Hard metal lung disease (HMLD) drugs include dexamethasone sodium phosphate (Dex), methylprednisolone (MP) injection, N-acetylcysteine injection (NAC), and a mix of Dex, MP, and NAC (MIX). In this study, we compared the effects of these drugs on different cytokines of hard metal lung disease in a rat model. Thirty-six adult female Sprague Dawley rats were distributed equally into the control group, hard metal (HM) group, Dex group, MP group, NAC group, and MIX group. HM powder (0.5mL, 20mg/mL; one time) was administered by intraperitoneal injection to the HM group through the pulmonary endotracheal tube, while the control group received normal saline (0.5mL, 20mg/mL; one time). After 4 weeks, the drugs were administered to the experimental groups (0.5mL, 20mg/mL; one time). After 8 weeks, bronchoalveolar lavage fluid (BALF) and serum were examined for cytokine levels.
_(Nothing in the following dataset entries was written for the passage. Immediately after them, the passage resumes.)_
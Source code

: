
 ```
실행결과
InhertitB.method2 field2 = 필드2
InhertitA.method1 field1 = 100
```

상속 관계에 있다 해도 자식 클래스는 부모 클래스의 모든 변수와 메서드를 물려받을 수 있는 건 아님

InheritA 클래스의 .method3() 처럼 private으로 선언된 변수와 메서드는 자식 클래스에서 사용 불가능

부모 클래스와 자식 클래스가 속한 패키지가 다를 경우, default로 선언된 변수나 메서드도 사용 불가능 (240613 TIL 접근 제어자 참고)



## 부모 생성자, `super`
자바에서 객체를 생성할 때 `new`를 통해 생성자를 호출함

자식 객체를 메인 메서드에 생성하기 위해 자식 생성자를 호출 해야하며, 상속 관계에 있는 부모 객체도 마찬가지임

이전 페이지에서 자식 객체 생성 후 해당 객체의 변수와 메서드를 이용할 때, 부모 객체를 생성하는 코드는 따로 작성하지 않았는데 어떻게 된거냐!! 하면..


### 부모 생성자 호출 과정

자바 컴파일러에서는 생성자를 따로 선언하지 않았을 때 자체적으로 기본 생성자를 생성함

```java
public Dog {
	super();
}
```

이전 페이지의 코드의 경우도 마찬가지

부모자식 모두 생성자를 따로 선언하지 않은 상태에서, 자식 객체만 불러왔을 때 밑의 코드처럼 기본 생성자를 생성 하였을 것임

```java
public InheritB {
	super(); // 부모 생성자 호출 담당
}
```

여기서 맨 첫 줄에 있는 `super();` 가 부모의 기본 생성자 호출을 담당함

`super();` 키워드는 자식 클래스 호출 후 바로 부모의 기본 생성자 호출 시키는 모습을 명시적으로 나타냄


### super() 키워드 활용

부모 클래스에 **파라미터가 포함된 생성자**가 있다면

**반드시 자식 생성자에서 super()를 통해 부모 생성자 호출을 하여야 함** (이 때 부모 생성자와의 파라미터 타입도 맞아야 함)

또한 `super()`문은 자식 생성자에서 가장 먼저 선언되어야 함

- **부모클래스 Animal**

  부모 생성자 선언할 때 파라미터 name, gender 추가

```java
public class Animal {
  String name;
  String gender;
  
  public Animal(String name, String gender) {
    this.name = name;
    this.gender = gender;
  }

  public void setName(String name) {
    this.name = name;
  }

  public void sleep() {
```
Biochemical analysis indicated that the Dex, MP, NAC, and MIX did not improve TGF-β1, TGF-β2, KL-6, and MMP-1 in the BALF, while MIX increased TIMP-1 in BALF. In addition, the NAC treatment significantly increased the expression levels of TGF-β1, TGF-β2, KL-6, and MMP-1. The MIX treatment significantly increased the expression levels of TGF-β1, TGF-β2, and KL-6. The MP treatment significantly increased the expression levels of KL-6, and MMP-1. The Dex treatment significantly increased the expression levels of TGF-β1, KL-6, and MMP-1. This study demonstrated that administered with NAC and MIX could improve TGF-β1, TGF-β2, and KL-6 in serum of hard metal lung disease in a rat model. Therefore, NAC injection may be considered a useful candidate in the development of a preventive agent against HMLD.